• SOURCE RECORDS
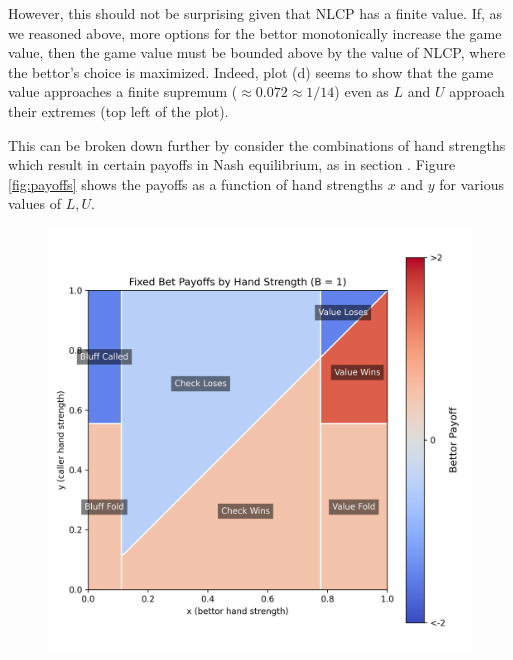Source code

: \documentclass[a4paper,12pt]{article}
\theoremstyle{plain}
\theoremstyle{definition}
\begin{document}
However, this should not be surprising given that NLCP has a finite value. If, as we reasoned above, more options for the bettor monotonically increase the game value, then the game value must be bounded above by the value of NLCP, where the bettor's choice is maximized. Indeed, plot (d) seems to show that the game value approaches a finite supremum ($\approx 0.072\approx 1/14$) even as $L$ and $U$ approach their extremes (top left of the plot).  

This can be broken down further by consider the combinations of hand strengths which result in certain payoffs in Nash equilibrium, as in section . Figure \ref{fig:payoffs} shows the payoffs as a function of hand strengths $x$ and $y$ for various values of $L, U$. 


\begin{figure}[h!]
    \begin{adjustwidth}{-1in}{-1in}
        \centering
        \begin{minipage}{0.4\textwidth}
            \centering
            \includegraphics[width=\textwidth]{payoff_fixed_bet_heatmap.png}
        \end{minipage}
        \hspace{0.02\textwidth}

\end{adjustwidth}
\end{figure}
\end{document}

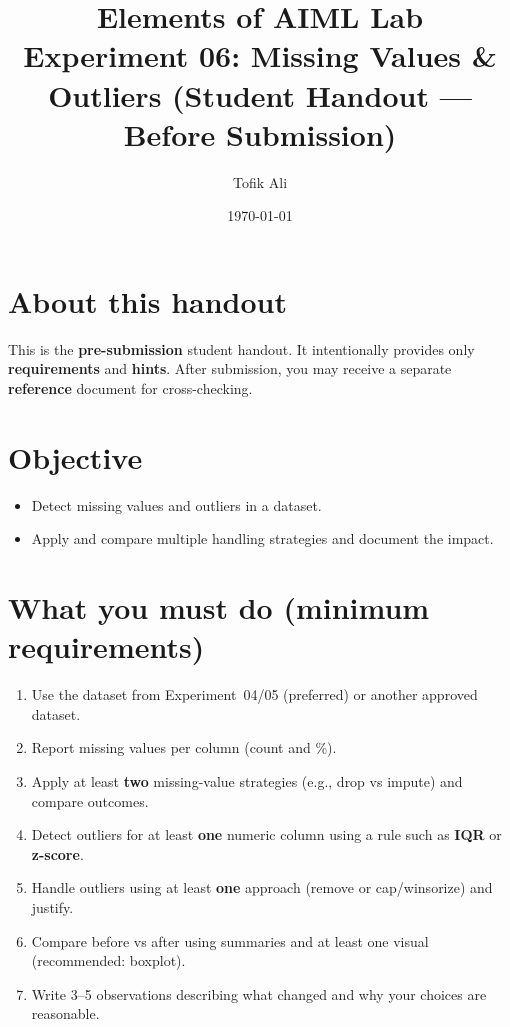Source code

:\documentclass[11pt]{article}
\title{Elements of AIML Lab\\Experiment 06: Missing Values \& Outliers (Student Handout — Before Submission)}
\author{Tofik Ali}
\date{\today}
\begin{document}
\maketitle
\tableofcontents

\section{About this handout}
This is the \textbf{pre-submission} student handout.
It intentionally provides only \textbf{requirements} and \textbf{hints}.
After submission, you may receive a separate \textbf{reference} document for cross-checking.

\section{Objective}
\begin{itemize}[leftmargin=*]
  \item Detect missing values and outliers in a dataset.
  \item Apply and compare multiple handling strategies and document the impact.
\end{itemize}

\section{What you must do (minimum requirements)}
\begin{enumerate}[leftmargin=*]
  \item Use the dataset from Experiment~04/05 (preferred) or another approved dataset.
  \item Report missing values per column (count and \%).
  \item Apply at least \textbf{two} missing-value strategies (e.g., drop vs impute) and compare outcomes.
  \item Detect outliers for at least \textbf{one} numeric column using a rule such as \textbf{IQR} or \textbf{z-score}.
  \item Handle outliers using at least \textbf{one} approach (remove or cap/winsorize) and justify.
  \item Compare before vs after using summaries and at least one visual (recommended: boxplot).
  \item Write 3--5 observations describing what changed and why your choices are reasonable.
\end{enumerate}
\end{document}

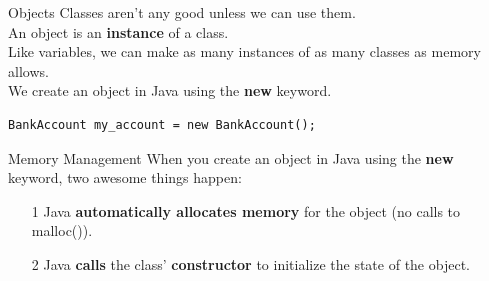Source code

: \documentclass{beamer}
\begin{document}
\begin{frame}[fragile]{Objects}
Classes aren't any good unless we can use them. \\
\vspace{0.5em}
An object is an \textbf{instance} of a class.   \\
\vspace{0.5em}
Like variables, we can make as many instances of as many classes as memory allows. \\
\vspace{0.5em}
We create an object in Java using the \textbf{new} keyword. \\
\vspace{0.5em}
\begin{Verbatim}
BankAccount my_account = new BankAccount();
\end{Verbatim}
\end{frame}



\begin{frame}[fragile]{Memory Management}
When you create an object in Java using the \textbf{new} keyword, two awesome things happen: \\
\begin{itemize}
\item[1] Java \textbf{automatically allocates memory} for the object (no calls to malloc()).
\item[2] Java \textbf{calls} the class' \textbf{constructor} to initialize the state of the object. \\
\end{itemize}
\end{frame}
\end{document}

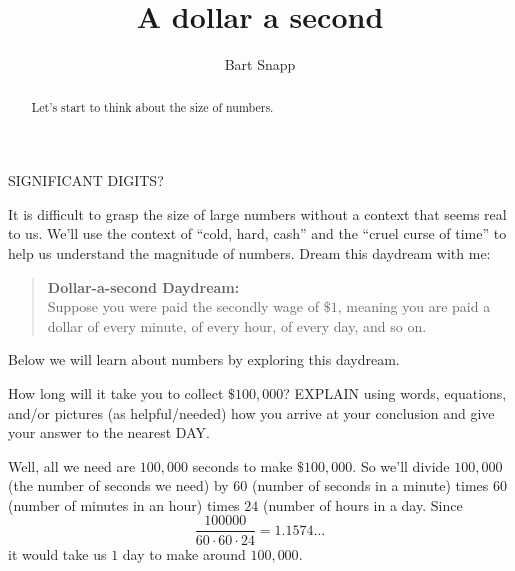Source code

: \documentclass[nooutcomes,noauthor,hints]{ximera}
\title{A dollar a second}
\author{Bart Snapp}
\begin{document}
\begin{abstract}
  Let's start to think about the size of numbers.
\end{abstract}
\maketitle

\begin{listOutcomes}
\item SIGNIFICANT DIGITS?
\end{listOutcomes}


It is difficult to grasp the size of large numbers without a context
that seems real to us. We'll use the context of ``cold, hard, cash''
and the ``cruel curse of time'' to help us understand the magnitude of
numbers.  Dream this daydream with me:
\begin{mdframed}[style=OutcomeStyle]
  \begin{quote}
    \textbf{Dollar-a-second Daydream:}\\
  Suppose you were paid the secondly wage of $\$1$, meaning you are
  paid a dollar  of every minute, of every hour, of
  every day, and so on.
\end{quote}
\end{mdframed}
Below we will learn about numbers by exploring this daydream.



\mynewpage

\begin{question}
  How long will it take you to collect $\$100,000$? EXPLAIN using
  words, equations, and/or pictures (as helpful/needed) how you arrive
  at your conclusion and give your answer to the nearest DAY.
  \begin{freeResponse}
    Well, all we need are $100,000$ seconds to make $\$100,000$. So
    we'll divide $100,000$ (the number of seconds we need) by $60$
    (number of seconds in a minute) times $60$ (number of minutes in
    an hour) times $24$ (number of hours in a day.  Since
    \[
    \frac{100000}{60\cdot 60\cdot 24} = 1.1574\dots
    \]
    it would take us $1$ day to make around $100,000$.
  \end{freeResponse}
\end{question}
\mynewpage


\end{document}
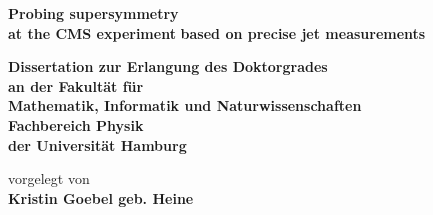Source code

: \documentclass[
twoside,
headsepline,     %
headings=normal,
openright,
numbers=noenddot, %
a4paper
]{scrreprt} %
\author{Kristin Goebel}
\begin{document}
\begin{titlepage}
  \begin{center}
    \thispagestyle{empty}
    \vspace*{1cm}
    \begin{doublespace} 
       \textbf{\Huge Probing supersymmetry} \\
       \vskip0.4cm
       \textbf{\Huge at the CMS experiment}
       \vskip0.4cm
       \textbf{\Huge based on precise jet measurements}
      \vskip2.5cm
      \begin{Large} 
        \textbf{Dissertation zur Erlangung des Doktorgrades\\
          an der Fakult\"{a}t f\"{u}r \\
          Mathematik, Informatik und Naturwissenschaften\\
          Fachbereich Physik\\
          der Universit\"{a}t Hamburg\\}
      \end{Large}
      \vskip2cm
      \begin{large}
        vorgelegt von\\
        {\bf Kristin Goebel geb. Heine}\\
        \vfill
      \end{large}
    \end{doublespace} 
  \end{center}
\end{titlepage}



\end{document}
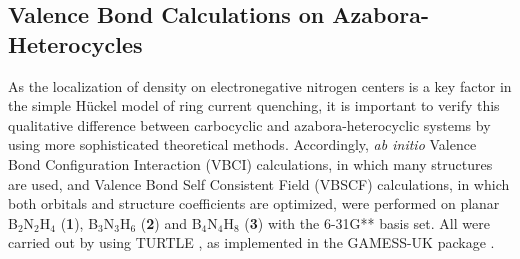 \subsection{Valence Bond Calculations on Azabora-Heterocycles}
As the localization of density on electronegative nitrogen centers is a key factor in the simple H\"uckel model of ring current
quenching, it is important to verify this qualitative difference between carbocyclic and azabora-heterocyclic systems
by using more sophisticated theoretical methods. Accordingly, \textit{ab initio} Valence Bond Configuration Interaction (VBCI)
calculations, in which many structures are used, and Valence Bond Self Consistent Field (VBSCF) \cite{r33} calculations, in
which both orbitals and structure coefficients are optimized, were performed on planar B$_2$N$_2$H$_4$ (\textbf{1}), B$_3$N$_3$H$_6$ (\textbf{2}) and
B$_4$N$_4$H$_8$ (\textbf{3}) with the 6-31G** basis set. All were carried out by using TURTLE \cite{r34}, as implemented in the GAMESS-UK
package \cite{r35}.

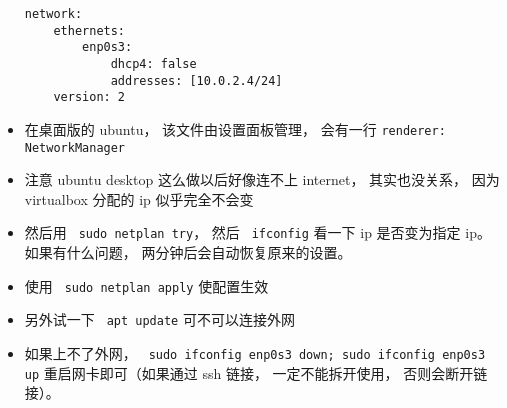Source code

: \begin{itemize}
\begin{lstlisting}[language=none]
network:
    ethernets:
        enp0s3:
            dhcp4: false
            addresses: [10.0.2.4/24]
    version: 2
\end{lstlisting}
\item 在桌面版的 ubuntu， 该文件由设置面板管理， 会有一行 \verb|renderer: NetworkManager|
\item 注意 ubuntu desktop 这么做以后好像连不上 internet， 其实也没关系， 因为 virtualbox 分配的 ip 似乎完全不会变
\item 然后用 \verb` sudo netplan try`， 然后 \verb` ifconfig` 看一下 ip 是否变为指定 ip。 如果有什么问题， 两分钟后会自动恢复原来的设置。
\item 使用 \verb` sudo netplan apply` 使配置生效
\item 另外试一下 \verb` apt update` 可不可以连接外网
\item 如果上不了外网， \verb` sudo ifconfig enp0s3 down; sudo ifconfig enp0s3 up` 重启网卡即可（如果通过 ssh 链接， 一定不能拆开使用， 否则会断开链接）。
\end{itemize}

• WORK TO COMPLETE
Among the entries above, how many lines contain the string "size"? Write the number alone.

• TASK SOLUTION
2